Apenas em 1980 o governo brasileiro voltou a estabelecer uma ação estratégica de combate à pólio, instituindo a primeira campanha de vacinação em massa.

Em 1989, foi notificado o que seria o último caso da doença provocada pelo vírus selvagem no país, na cidade de Souza, na Paraíba (PB). Em 1994, o país recebeu a Certificação de Área Livre de Circulação do Poliovírus Selvagem da Organização Pan-Americana da Saúde (Opas).

Vacinas

Existem duas vacinas disponíveis no Brasil para prevenir a doença:

  • VIP (vacina inativada injetável, também conhecida como Salk): É aplicada na rotina de vacinação infantil, aos 2, 4 e 6 meses, com reforços entre 15 e 18 meses e entre 4 e 5 anos de idade. Na rede pública as doses, a partir de 1 ano de idade, são feitas com a VOP.
  • VOP (vacina atenuada oral, também conhecida como Sabin): Na rotina de vacinação infantil nas Unidades Básicas de Saúde, é aplicada nas doses de reforço dos 15 meses e dos 4 anos de idade e em campanhas de vacinação para crianças de 1 a 4 anos. Essa vacina é adotada pelo SUS porque, além de ser mais fácil de administrar (bastam duas gotas por via oral), ela é eliminada nas fezes, protegendo outras pessoas vulneráveis que não tomaram a vacina, em especial em regiões onde o sistema de saneamento básico é precário.

Desde 2015, o Brasil enfrenta uma queda na cobertura vacinal de todas as doenças para as quais existem vacinas. Entre os motivos apontados pela Sociedade Brasileira de Imunizações (SBIm), estão falta de informação dos profissionais de saúde acerca do calendário vacinal; falta de informação da população; pouca confiança em governantes, instituições e profissionais de saúde; horário limitado de funcionamento dos postos de saúde; desinformação; comunicação falha; e crescimento do movimento antivacinista.

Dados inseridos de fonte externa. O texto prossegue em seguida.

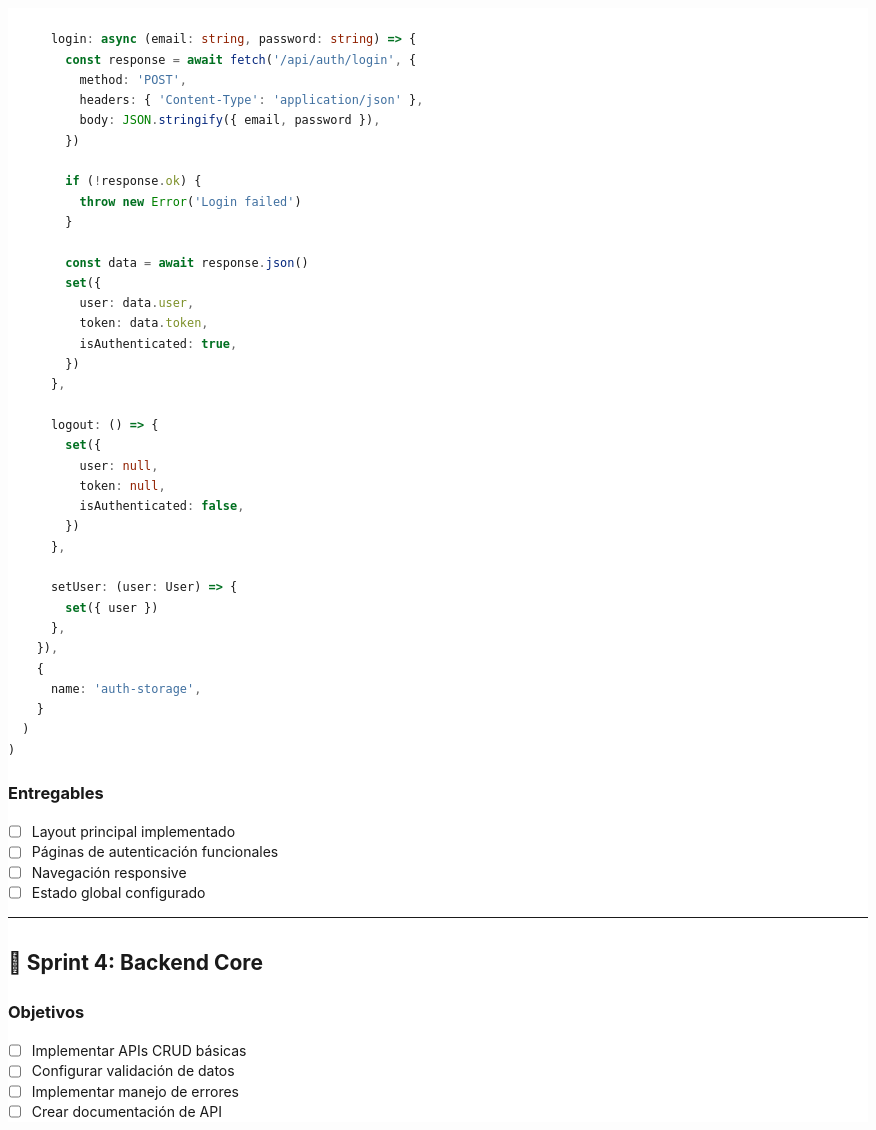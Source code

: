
 ```typescript
      
      login: async (email: string, password: string) => {
        const response = await fetch('/api/auth/login', {
          method: 'POST',
          headers: { 'Content-Type': 'application/json' },
          body: JSON.stringify({ email, password }),
        })
        
        if (!response.ok) {
          throw new Error('Login failed')
        }
        
        const data = await response.json()
        set({
          user: data.user,
          token: data.token,
          isAuthenticated: true,
        })
      },
      
      logout: () => {
        set({
          user: null,
          token: null,
          isAuthenticated: false,
        })
      },
      
      setUser: (user: User) => {
        set({ user })
      },
    }),
    {
      name: 'auth-storage',
    }
  )
)
```

### Entregables
- [ ] Layout principal implementado
- [ ] Páginas de autenticación funcionales
- [ ] Navegación responsive
- [ ] Estado global configurado

---

## 🔌 Sprint 4: Backend Core

### Objetivos
- [ ] Implementar APIs CRUD básicas
- [ ] Configurar validación de datos
- [ ] Implementar manejo de errores
- [ ] Crear documentación de API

A cobertura vacinal contra a poliomielite vem caindo significativamente. Em 2015, o Brasil vacinou 98,3% do público-alvo, taxa que caiu para 84,2% em 2019 e para 75,9% em 2020, segundo o Instituto de Políticas Públicas de Saúde (Ipes). De acordo com o Ministério da Saúde, em 2021 a cobertura com as três doses iniciais da vacina foi de 67%; com as doses de reforço, 52%.

Nesta segunda-feira (08), começou a Campanha Nacional de Vacinação contra a Poliomielite para menores de 5 anos. A iniciativa do Ministério da Saúde tem como objetivo reduzir as baixas taxas de vacinação no país e vai até 9 de setembro.

O único caminho para não vermos a volta da poliomielite, em especial em um país com saneamento básico tão deficiente, é a vacinação em massa das nossas crianças. Não tem outro.